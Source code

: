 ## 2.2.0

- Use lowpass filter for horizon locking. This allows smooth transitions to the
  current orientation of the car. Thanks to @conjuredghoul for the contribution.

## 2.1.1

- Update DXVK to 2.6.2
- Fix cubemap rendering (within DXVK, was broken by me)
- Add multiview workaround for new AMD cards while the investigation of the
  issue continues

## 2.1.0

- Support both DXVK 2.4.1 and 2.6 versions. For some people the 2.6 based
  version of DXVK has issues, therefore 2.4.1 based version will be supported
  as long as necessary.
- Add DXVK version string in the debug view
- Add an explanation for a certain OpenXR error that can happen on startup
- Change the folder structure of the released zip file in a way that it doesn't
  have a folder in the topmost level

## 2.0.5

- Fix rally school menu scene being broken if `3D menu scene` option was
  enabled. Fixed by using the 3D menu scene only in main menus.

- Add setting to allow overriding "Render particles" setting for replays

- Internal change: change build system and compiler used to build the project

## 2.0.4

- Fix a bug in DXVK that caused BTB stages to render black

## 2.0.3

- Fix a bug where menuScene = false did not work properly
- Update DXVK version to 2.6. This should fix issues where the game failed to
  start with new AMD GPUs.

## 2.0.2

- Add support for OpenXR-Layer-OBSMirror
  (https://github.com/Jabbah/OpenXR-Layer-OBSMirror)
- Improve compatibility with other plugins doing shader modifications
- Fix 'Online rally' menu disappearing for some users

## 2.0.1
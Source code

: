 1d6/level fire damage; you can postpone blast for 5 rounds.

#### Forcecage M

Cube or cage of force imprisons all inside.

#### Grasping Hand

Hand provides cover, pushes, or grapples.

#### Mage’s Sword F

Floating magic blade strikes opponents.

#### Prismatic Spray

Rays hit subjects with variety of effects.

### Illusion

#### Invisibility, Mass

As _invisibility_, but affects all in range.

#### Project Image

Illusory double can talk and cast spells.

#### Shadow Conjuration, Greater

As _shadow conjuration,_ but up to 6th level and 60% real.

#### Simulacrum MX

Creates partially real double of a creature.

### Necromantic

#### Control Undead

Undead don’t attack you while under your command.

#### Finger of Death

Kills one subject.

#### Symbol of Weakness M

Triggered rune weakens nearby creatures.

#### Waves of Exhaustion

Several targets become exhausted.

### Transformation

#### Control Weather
===
- [Exercise description]
Pick out each line above that includes "where" and show it.

- [Answer to this problem]
- Fix a bug where menuScene = false did not work properly
- Update DXVK version to 2.6. This should fix issues where the game failed to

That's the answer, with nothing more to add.